The young infantrymen stood at attention. These foot soldiers wore bright red coats. In their hands, they carried rifles with bayonet points. They marched when ordered. Their faces held serious warrior expressions. On command, they fired their rifles. Clouds of gray smoke puffed from the barrels and the sound of artillery firing echoed through the Parade Ground. These soldiers portrayed the men stationed at Fort Henry in the year 1867, the year of Confederation, when Canada became a nation.
I witnessed this and several more of the many interpretive programs at Fort Henry National Historic Site. I planned this visit to Eastern Ontario’s largest heritage tourism attraction, a UNESCO site, as part of my 1,000 Islands Trip on my 10,000 Mile Grand Tour.
Before visiting Fort Henry, I printed a schedule of the “Activities” from its website (www.forthenry.com). On this Day Program, I used an orange highlighter to mark the event, fort level –upper or lower, and time. This approach made it easy to move from one activity to the next without fumbling in indecisiveness hour-by-hour.
I joined the 2 PM tour, one of eight English tours offered that day. By comparison, the Fort offered only four tours for French speaking people. Our guide wore a dress uniform, the red tunic, and moved with military form. This college student, who landed this role as a summer job, played her part exceptionally well. She moved our group through disciplinary cells, officers’ quarters, soldiers’ barracks, married quarters, schoolroom, and bakery pointing out the signifance of each location. She made history come alive as she explained how wealth bought rank in the military, why disease easily spread in the close quarters, and what interconnected roles officers, soldiers, and women played in daily life at the Fort.
Our guide told us about history. The British Army constructed the original Fort Henry in 1813. They dismantled it when the second Fort Henry was built from 1832 – 1837. The British Army first stationed soldiers at Fort Henry beginning in 1812. Soldiers remained within the fortress until 1891.
Our guide talked about defense. Throughout the 1800s, Fort Henry’s infantrymen prepared to defend themselves in battle should the enemy - the United States - threaten with a military attack. (The US never attacked this strategic stronghold of Kingston, Ontario.) Another purpose for Fort Henry was to defend the terminus of the Rideau Canal, the Royal Naval Dockyards, and Kingston Harbor. In the 1837 Rebellions, during World War I (1914 – 1918), and during World War II (1939 – 1945), the Fort served as a prisoner of war camp and internment camp.
Our guide explained why the Fort mascot is a goat named David. From 1842 – 1843, the Royal Welch Fusiliers served at Fort Henry. Their mascot was a goat. In commemoration of their service, a white Saanen goat lives on the premises. The current goat is “David IX”, the 9th mascot of Fort Henry.
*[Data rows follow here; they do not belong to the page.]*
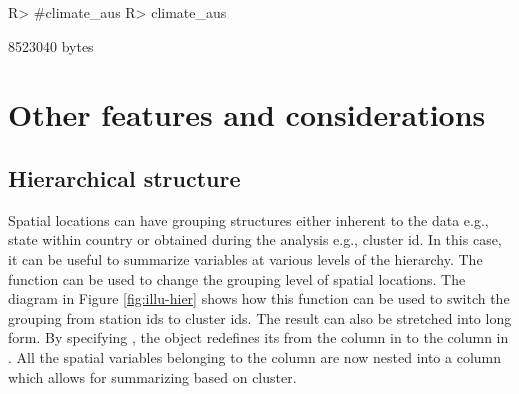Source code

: \documentclass[
  shortnames]{jss}
\begin{document}
\begin{CodeChunk}
\begin{CodeInput}
R> #climate_aus %
R> climate_aus %
\end{CodeInput}
\begin{CodeOutput}
8523040 bytes
\end{CodeOutput}
\end{CodeChunk}

\hypertarget{others}{%
\section{Other features and considerations}\label{others}}

\hypertarget{hierarchical-structure}{%
\subsection{Hierarchical structure}\label{hierarchical-structure}}

Spatial locations can have grouping structures either inherent to the data e.g., state within country or obtained during the analysis e.g., cluster id. In this case, it can be useful to summarize variables at various levels of the hierarchy. The function  can be used to change the grouping level of spatial locations. The diagram in Figure \ref{fig:illu-hier} shows how this function can be used to switch the grouping from station ids to cluster ids. The result can also be stretched into long form. By specifying , the  object redefines its  from the  column in  to the  column in . All the spatial variables belonging to the  column are now nested into a  column which allows for summarizing based on cluster.
\end{document}
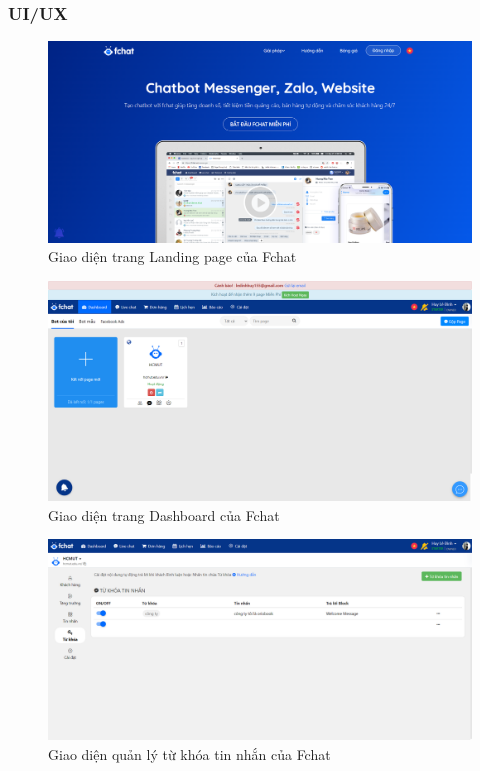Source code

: \subsubsection{UI/UX}
\begin{figure}[H]
    \centering
    \includegraphics[width=1\linewidth]{Images/landingfchat.png}
    \vspace{0.5cm}
    \caption{Giao diện trang Landing page của Fchat}
    \label{fig:enter-label}
\end{figure}
\begin{figure}[H]
    \centering
    \includegraphics[width=1\linewidth]{Images/fchatdashboard.png}
    \vspace{0.5cm}
    \caption{Giao diện trang Dashboard của Fchat}
    \label{fig:enter-label}
\end{figure}
\begin{figure}[H]
    \centering
    \includegraphics[width=1\linewidth]{Images/tukhoafchat.png}
    \vspace{0.5cm}
    \caption{Giao diện quản lý từ khóa tin nhắn của Fchat}
    \label{fig:enter-label}
\end{figure}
In this 60 minute tour, I gained a tremendous appreciation for Fort Henry and great insight to life there in the 1800s. This is a credit to the thorough narration of our guide and her depth of training. With this outstanding orientation to the Fort, I appreciated the next series of activities on my pre-selected schedule as more than simply military drills. This was a reenactment of Canadian military history.
I took a seat in the spectator bleachers on the sunny side of the Parade Ground. I watched the Garrison Parade, Artillery Firing, and Rifle Drills. I saw “David IX” take a place of honor with the officers.
When an officer dismissed the soldiers, I walked along the ramparts imagining life there when many companies of 100 men, their wives, and children lived within the Fort walls. They were a disciplined people who faced hardships and sacrifice for the country they served. The glory of a nation born on this land belongs to them. It’s their contribution, Canada’s heritage.
What I had seen and felt during this afternoon at Fort Henry came to a patriotic grand finale - The End of Day Ceremonial. Armed soldiers again formed military lines on the Parade Ground in an elaborate series of movements. Some stood at attention beneath the waving British flag. Other lifted their boots in a high march as they climbed steps up the ramparts and prepared to load a canon. A single infantry man played the bugle. With honor and glory, the soldiers sounded their rifles, fired the canon, and lowered the flag. Not a sound was heard soldiers folded the flag and carried it away for safe keeping.
June 23, 2008
“Fort Henry National Historic Site is one of Canada’s premier historic attractions, and has been designated by the Government of Canada as a place of national significance. In 2007, Fort Henry was included in the designation of the Rideau Canal as a UNESCO World Heritage Site.”
– John Robertson, Manager Fort Henry National Historic Site of Canada
I highly recommend visiting Fort Henry – Patty Lonsbary
Fort Henry National Historic Site of Canada
From Highway 401, take Exit 623 (Country Road 15) south to the end,
turn right on Country Road 2, turn left at first traffic light to Information Center,
or continue to Fort Henry at the crest of the hill.